Dessert gooseberries

It was Gilbert who introduced me to gooseberry gin. He produced a battered old hip flask out of a hidden pocket in his fatigues. We were foraging for wild cherry plums and were resting on a mossy bank. Gilbert opened the stopper with a flourish.
“I bet that you haven’t tasted this delicacy before.”
One sip and I was hooked and eager to make my own. I even had an old inherited hip flask knocking about the cottage somewhere.

This particular brew was made from red dessert gooseberries. These berries are far less tart than the green ones and can be guzzled raw. Consequently red gooseberry liqueur calls for less sugar in the mix. In the recipe below I give sugar quantities for both red and green gooseberries. As you can see from the photo I prefer to pick my dessert gooseberries when they are still not quite ripe. In a couple of weeks time I’ll make a sweeter ripe red version.
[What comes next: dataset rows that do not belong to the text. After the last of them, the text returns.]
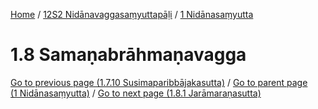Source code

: 
[Home](/) / [12S2 Nidānavaggasaṃyuttapāḷi](../../12S2.md) / [1 Nidānasaṃyutta](../1.md)

# 1.8 Samaṇabrāhmaṇavagga


[Go to previous page (1.7.10 Susimaparibbājakasutta)](1.7/1.7.10.md) / [Go to parent page (1 Nidānasaṃyutta)](../1.md) / [Go to next page (1.8.1 Jarāmaraṇasutta)](1.8/1.8.1.md)


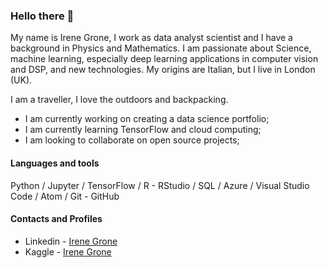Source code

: ### Hello there 👋

<p>My name is Irene Grone, I work as data analyst scientist and I have a background in Physics and Mathematics. I am passionate about Science, machine learning, especially deep learning applications in computer vision and DSP, and new technologies. My origins are Italian, but I live in London (UK).</p>

<p>I am a traveller, I love the outdoors and backpacking.</p>

- I am currently working on creating a data science portfolio;
- I am currently learning TensorFlow and cloud computing;
- I am looking to collaborate on open source projects;

#### Languages and tools

Python / Jupyter / TensorFlow / R - RStudio / SQL / Azure / Visual Studio Code / Atom / Git - GitHub

#### Contacts and Profiles

* Linkedin - [Irene Grone](https://www.linkedin.com/in/irenegrone)
* Kaggle - [Irene Grone](https://www.kaggle.com/irenegrone)
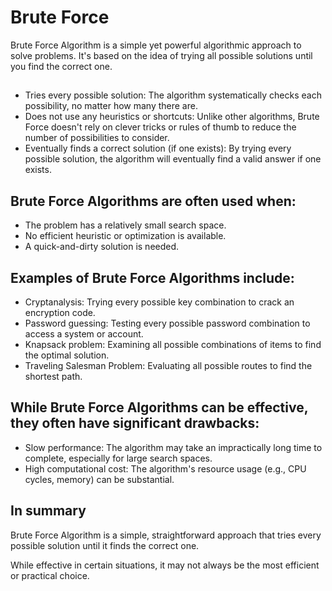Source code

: # Brute Force

Brute Force Algorithm is a simple yet powerful algorithmic approach to solve problems. It's based on the idea of trying all possible solutions until you find the correct one.

##
- Tries every possible solution: The algorithm systematically checks each possibility, no matter how many there are.
- Does not use any heuristics or shortcuts: Unlike other algorithms, Brute Force doesn't rely on clever tricks or rules of thumb to reduce the number of possibilities to consider.
- Eventually finds a correct solution (if one exists): By trying every possible solution, the algorithm will eventually find a valid answer if one exists.


## Brute Force Algorithms are often used when:
- The problem has a relatively small search space.
- No efficient heuristic or optimization is available.
- A quick-and-dirty solution is needed.


## Examples of Brute Force Algorithms include:
- Cryptanalysis: Trying every possible key combination to crack an encryption code.
- Password guessing: Testing every possible password combination to access a system or account.
- Knapsack problem: Examining all possible combinations of items to find the optimal solution.
- Traveling Salesman Problem: Evaluating all possible routes to find the shortest path.

## While Brute Force Algorithms can be effective, they often have significant drawbacks:
- Slow performance: The algorithm may take an impractically long time to complete, especially for large search spaces.
- High computational cost: The algorithm's resource usage (e.g., CPU cycles, memory) can be substantial.

## In summary 

Brute Force Algorithm is a simple, straightforward approach that tries every possible solution until it finds the correct one.

While effective in certain situations, it may not always be the most efficient or practical choice.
When I first tasted Gilbert’s grog we just had one green gooseberry bush in the garden. A nameless variety that I’d swapped with an old gardener in the village for a few jars of chutney. It’s easy to miss an occasional berry and this one bush has self seeded – the progeny are two hefty children and just this year I spotted a new baby.
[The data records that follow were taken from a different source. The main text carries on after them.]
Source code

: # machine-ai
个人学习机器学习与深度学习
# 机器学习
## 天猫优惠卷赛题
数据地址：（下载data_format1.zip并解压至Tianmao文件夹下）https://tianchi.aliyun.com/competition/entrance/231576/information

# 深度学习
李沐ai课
Since our foraging outing was in Autumn, the gooseberry picking season was over, I immediately invested in two Hinnonmaki Red gooseberry plants from Homebase. These are reasonably priced slim line bushes that are sold in oblong boxes and need a few years to establish themselves well. If you are impatient for a more mature gooseberry bush there loads available online but to be quite honest we’ve had great results from the Homebase ones. It’s worth taking a peek in the boxes and choosing the ones that have the best, sturdy growth.

If you are a  gooseberry fan, investing in a desert gooseberry bush as well as a green one extends the season as dessert gooseberries ripen far later than the tart, green ones.
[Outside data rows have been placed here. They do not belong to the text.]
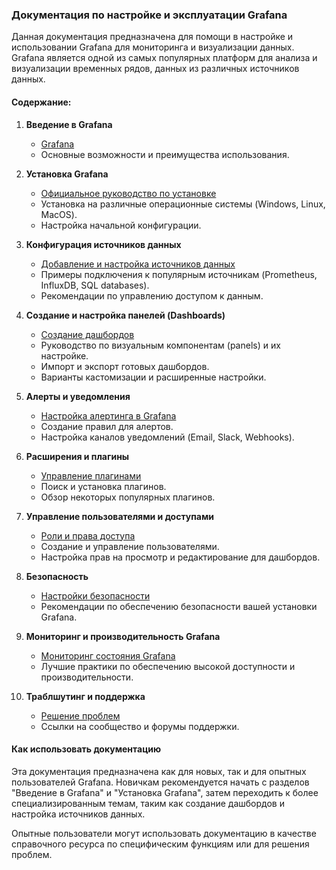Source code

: ### Документация по настройке и эксплуатации Grafana

Данная документация предназначена для помощи в настройке и использовании Grafana для мониторинга и визуализации данных. Grafana является одной из самых популярных платформ для анализа и визуализации временных рядов, данных из различных источников данных.

#### Содержание:

1. **Введение в Grafana**
   - [Grafana](https://grafana.com/docs/grafana/latest/getting-started/)
   - Основные возможности и преимущества использования.

2. **Установка Grafana**
   - [Официальное руководство по установке](https://grafana.com/docs/grafana/latest/installation/)
   - Установка на различные операционные системы (Windows, Linux, MacOS).
   - Настройка начальной конфигурации.

3. **Конфигурация источников данных**
   - [Добавление и настройка источников данных](https://grafana.com/docs/grafana/latest/datasources/)
   - Примеры подключения к популярным источникам (Prometheus, InfluxDB, SQL databases).
   - Рекомендации по управлению доступом к данным.

4. **Создание и настройка панелей (Dashboards)**
   - [Создание дашбордов](https://grafana.com/docs/grafana/latest/dashboards/)
   - Руководство по визуальным компонентам (panels) и их настройке.
   - Импорт и экспорт готовых дашбордов.
   - Варианты кастомизации и расширенные настройки.

5. **Алерты и уведомления**
   - [Настройка алертинга в Grafana](https://grafana.com/docs/grafana/latest/alerting/)
   - Создание правил для алертов.
   - Настройка каналов уведомлений (Email, Slack, Webhooks).

6. **Расширения и плагины**
   - [Управление плагинами](https://grafana.com/docs/grafana/latest/plugins/)
   - Поиск и установка плагинов.
   - Обзор некоторых популярных плагинов.

7. **Управление пользователями и доступами**
   - [Роли и права доступа](https://grafana.com/docs/grafana/latest/permissions/)
   - Создание и управление пользователями.
   - Настройка прав на просмотр и редактирование для дашбордов.

8. **Безопасность**
   - [Настройки безопасности](https://grafana.com/docs/grafana/latest/administration/configuration/#security)
   - Рекомендации по обеспечению безопасности вашей установки Grafana.

9. **Мониторинг и производительность Grafana**
   - [Мониторинг состояния Grafana](https://grafana.com/docs/grafana/latest/administration/)
   - Лучшие практики по обеспечению высокой доступности и производительности.

10. **Траблшутинг и поддержка**
    - [Решение проблем](https://grafana.com/docs/grafana/latest/troubleshooting/)
    - Ссылки на сообщество и форумы поддержки.

#### Как использовать документацию

Эта документация предназначена как для новых, так и для опытных пользователей Grafana. Новичкам рекомендуется начать с разделов "Введение в Grafana" и "Установка Grafana", затем переходить к более специализированным темам, таким как создание дашбордов и настройка источников данных.

 Опытные пользователи могут использовать документацию в качестве справочного ресурса по специфическим функциям или для решения проблем.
Back to Gilbert’s gooseberry gin. This is superb and well worth making even if you have to buy the gooseberries. It can be drunk neat, ideally poured over ice. The grog makes a good long drink topped up with fizzy water. Gooseberry gin is perfect poured over ice cream. Of course gin soaked gooseberries can be added to a fool, crumble or pie. One year I froze the gin infused fruit and made a scrummy sauce to accompany the Christmas goose.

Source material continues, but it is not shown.